Work out the number of lines in the records that include the word "AgentIdSchema"; reply with that number alone.
▬▬▬
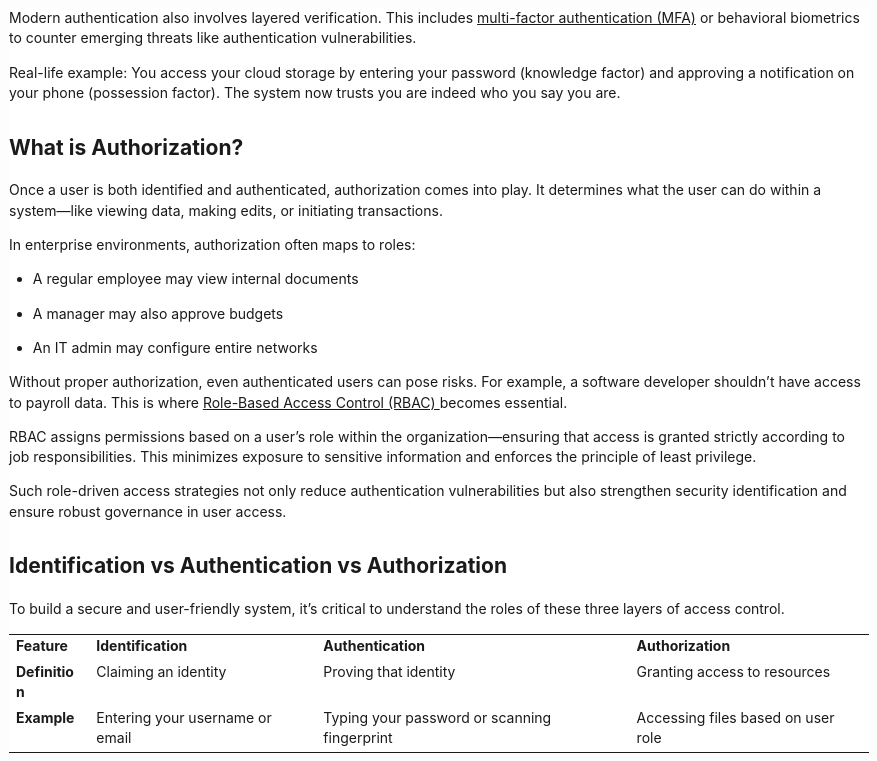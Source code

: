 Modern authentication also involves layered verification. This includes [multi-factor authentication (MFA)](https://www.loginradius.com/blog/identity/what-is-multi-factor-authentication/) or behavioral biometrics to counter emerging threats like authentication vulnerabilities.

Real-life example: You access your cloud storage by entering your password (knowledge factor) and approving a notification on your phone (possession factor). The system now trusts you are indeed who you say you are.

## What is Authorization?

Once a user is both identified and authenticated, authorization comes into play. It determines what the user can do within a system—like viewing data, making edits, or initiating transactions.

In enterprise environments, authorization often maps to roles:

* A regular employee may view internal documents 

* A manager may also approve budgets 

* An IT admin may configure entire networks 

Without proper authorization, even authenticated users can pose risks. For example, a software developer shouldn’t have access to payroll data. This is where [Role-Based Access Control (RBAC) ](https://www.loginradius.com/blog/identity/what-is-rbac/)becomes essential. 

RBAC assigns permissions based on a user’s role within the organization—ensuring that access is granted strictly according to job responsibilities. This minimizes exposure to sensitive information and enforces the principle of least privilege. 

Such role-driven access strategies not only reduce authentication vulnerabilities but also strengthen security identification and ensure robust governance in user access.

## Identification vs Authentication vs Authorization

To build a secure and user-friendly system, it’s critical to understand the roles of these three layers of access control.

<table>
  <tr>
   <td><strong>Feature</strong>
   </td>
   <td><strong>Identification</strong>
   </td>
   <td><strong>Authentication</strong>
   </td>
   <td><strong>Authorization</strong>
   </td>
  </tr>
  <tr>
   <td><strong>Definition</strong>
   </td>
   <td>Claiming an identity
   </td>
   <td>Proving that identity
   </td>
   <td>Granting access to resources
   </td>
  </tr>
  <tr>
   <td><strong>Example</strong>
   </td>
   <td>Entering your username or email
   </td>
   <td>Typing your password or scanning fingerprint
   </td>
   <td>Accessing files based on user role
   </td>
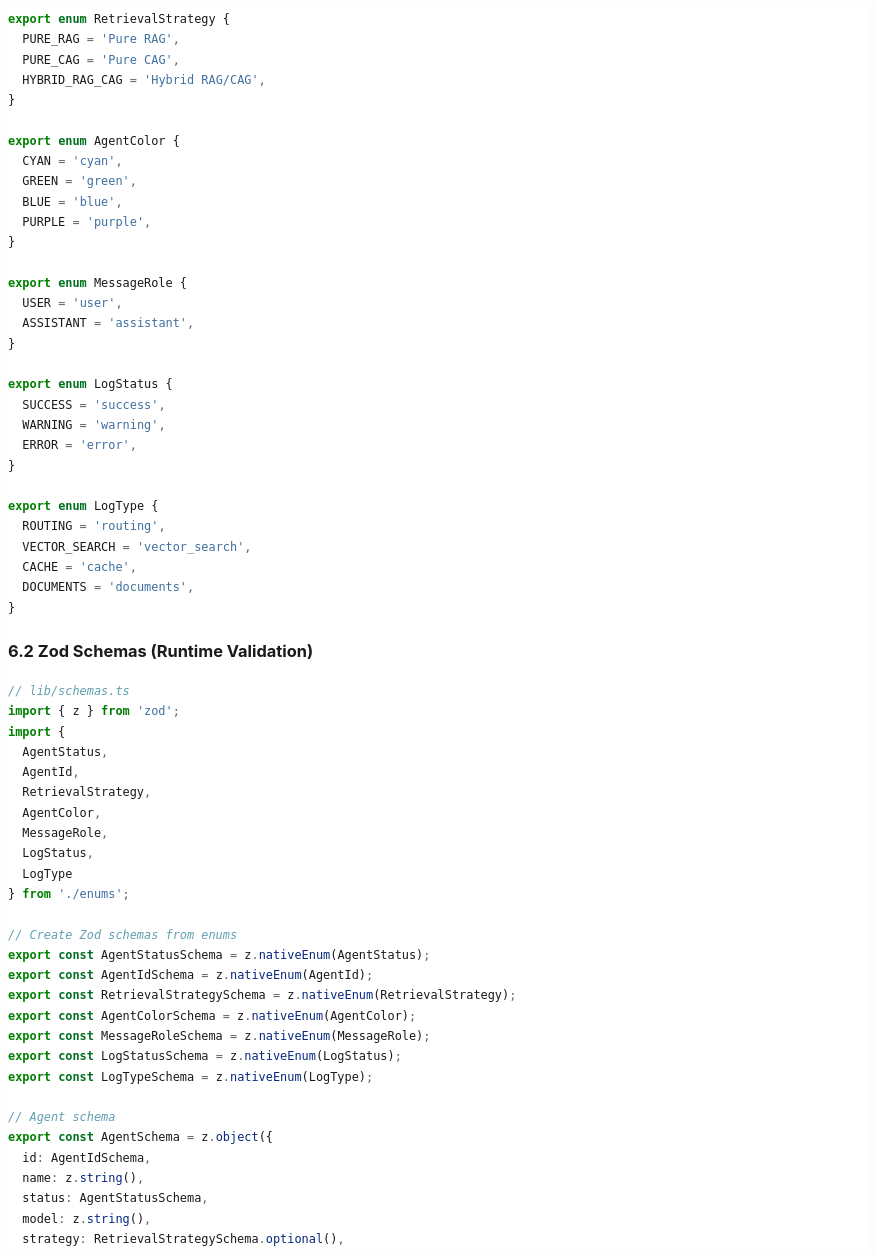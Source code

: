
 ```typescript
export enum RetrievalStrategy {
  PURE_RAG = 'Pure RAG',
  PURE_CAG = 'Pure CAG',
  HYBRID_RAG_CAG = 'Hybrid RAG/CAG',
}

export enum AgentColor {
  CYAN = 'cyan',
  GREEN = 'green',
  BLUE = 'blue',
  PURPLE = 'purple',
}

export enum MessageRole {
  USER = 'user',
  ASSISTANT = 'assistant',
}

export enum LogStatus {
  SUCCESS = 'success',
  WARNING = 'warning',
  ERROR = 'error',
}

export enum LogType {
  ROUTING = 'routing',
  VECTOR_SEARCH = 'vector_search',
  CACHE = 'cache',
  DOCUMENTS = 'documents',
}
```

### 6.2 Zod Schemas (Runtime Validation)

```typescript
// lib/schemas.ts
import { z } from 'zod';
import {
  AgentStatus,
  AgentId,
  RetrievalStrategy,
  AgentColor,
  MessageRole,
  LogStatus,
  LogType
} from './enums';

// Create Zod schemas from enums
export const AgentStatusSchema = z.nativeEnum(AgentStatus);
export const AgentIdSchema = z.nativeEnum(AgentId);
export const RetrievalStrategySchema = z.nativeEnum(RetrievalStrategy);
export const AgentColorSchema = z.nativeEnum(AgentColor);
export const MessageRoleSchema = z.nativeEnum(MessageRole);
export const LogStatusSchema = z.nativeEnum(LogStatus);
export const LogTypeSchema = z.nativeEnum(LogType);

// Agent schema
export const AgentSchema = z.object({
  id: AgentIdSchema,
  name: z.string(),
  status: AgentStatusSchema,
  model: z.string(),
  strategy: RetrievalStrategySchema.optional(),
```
▬▬▬
• Task answer
2